TASK TO COMPLETE:
Read the records that follow and state how many lines hold "variables", adding nothing else.

_ _ _ _

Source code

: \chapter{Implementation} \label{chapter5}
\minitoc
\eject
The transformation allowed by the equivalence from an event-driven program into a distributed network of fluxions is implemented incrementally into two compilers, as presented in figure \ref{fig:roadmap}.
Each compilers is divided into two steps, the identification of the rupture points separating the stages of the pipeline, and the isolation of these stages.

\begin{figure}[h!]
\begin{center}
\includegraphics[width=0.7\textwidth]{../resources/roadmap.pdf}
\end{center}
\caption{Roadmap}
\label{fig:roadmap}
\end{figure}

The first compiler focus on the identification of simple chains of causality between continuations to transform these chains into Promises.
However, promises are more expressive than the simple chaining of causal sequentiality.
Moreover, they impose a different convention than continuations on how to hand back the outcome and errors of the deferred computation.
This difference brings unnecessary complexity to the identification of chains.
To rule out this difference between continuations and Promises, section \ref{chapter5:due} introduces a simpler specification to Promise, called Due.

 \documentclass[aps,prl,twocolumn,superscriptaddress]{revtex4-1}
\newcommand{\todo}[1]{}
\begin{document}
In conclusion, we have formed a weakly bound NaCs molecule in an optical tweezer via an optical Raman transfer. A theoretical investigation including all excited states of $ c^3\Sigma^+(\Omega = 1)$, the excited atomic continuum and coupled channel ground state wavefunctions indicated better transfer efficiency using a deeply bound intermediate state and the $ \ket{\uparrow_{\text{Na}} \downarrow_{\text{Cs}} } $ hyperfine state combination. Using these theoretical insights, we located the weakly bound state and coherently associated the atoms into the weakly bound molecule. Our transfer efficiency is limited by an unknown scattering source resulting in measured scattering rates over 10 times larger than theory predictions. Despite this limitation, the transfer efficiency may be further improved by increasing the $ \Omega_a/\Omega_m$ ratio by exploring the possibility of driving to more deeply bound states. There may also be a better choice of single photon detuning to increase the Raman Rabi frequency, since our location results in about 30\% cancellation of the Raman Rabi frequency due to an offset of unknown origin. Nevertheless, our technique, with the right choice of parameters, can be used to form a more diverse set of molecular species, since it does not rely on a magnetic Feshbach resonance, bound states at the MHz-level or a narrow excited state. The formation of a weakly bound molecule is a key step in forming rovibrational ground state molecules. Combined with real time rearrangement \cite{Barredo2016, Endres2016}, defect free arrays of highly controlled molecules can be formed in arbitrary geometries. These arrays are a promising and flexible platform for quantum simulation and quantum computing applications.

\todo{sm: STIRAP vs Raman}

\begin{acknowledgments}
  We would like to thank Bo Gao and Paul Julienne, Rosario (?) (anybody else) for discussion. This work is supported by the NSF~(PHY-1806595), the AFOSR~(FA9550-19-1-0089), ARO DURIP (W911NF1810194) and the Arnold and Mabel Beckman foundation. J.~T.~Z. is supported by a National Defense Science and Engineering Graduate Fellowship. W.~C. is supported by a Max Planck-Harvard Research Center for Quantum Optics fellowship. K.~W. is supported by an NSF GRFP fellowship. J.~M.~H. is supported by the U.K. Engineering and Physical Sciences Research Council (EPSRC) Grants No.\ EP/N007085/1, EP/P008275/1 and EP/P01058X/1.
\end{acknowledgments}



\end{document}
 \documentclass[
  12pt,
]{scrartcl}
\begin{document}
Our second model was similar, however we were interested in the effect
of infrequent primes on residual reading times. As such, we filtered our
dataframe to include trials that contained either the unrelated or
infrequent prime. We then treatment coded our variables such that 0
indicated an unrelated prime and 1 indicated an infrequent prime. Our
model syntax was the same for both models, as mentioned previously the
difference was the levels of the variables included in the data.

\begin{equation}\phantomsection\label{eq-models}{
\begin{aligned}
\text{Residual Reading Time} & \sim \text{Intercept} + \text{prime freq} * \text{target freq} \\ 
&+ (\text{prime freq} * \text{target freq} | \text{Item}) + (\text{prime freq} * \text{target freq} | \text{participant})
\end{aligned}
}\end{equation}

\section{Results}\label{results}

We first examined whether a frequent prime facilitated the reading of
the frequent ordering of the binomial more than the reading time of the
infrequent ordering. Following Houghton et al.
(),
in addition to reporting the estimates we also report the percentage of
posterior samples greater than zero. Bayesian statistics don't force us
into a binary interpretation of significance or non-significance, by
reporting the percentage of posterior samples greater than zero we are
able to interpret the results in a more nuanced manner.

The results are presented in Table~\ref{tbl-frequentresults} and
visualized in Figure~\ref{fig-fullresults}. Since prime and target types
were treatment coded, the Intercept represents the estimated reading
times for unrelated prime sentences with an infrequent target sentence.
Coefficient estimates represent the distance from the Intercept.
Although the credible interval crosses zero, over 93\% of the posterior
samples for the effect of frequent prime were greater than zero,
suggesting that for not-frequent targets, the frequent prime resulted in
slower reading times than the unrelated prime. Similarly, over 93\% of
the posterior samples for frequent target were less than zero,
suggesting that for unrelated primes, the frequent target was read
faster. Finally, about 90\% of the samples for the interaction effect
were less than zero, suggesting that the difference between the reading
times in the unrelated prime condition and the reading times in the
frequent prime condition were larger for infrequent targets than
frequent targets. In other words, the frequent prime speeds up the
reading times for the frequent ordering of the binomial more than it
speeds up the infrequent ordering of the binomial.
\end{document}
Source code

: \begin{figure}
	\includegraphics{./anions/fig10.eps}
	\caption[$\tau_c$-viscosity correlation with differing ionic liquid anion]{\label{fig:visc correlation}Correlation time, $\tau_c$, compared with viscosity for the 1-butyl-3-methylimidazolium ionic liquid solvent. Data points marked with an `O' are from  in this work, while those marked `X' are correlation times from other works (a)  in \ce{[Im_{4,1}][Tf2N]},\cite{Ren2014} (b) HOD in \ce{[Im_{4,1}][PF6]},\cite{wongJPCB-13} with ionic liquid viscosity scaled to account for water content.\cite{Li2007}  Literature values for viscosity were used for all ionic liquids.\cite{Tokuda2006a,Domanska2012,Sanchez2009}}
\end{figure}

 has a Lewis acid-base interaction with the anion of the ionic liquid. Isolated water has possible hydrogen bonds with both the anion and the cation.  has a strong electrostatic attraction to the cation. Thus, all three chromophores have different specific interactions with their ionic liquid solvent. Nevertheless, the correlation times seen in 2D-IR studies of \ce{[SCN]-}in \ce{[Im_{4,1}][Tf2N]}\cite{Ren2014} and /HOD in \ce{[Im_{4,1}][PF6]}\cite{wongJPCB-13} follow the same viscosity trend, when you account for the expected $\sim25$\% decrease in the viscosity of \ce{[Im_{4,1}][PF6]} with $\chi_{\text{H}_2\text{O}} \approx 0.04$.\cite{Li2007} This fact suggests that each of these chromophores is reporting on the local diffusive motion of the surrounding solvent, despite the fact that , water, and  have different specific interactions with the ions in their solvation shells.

_ _ _ _

ANSWER SPACE:
2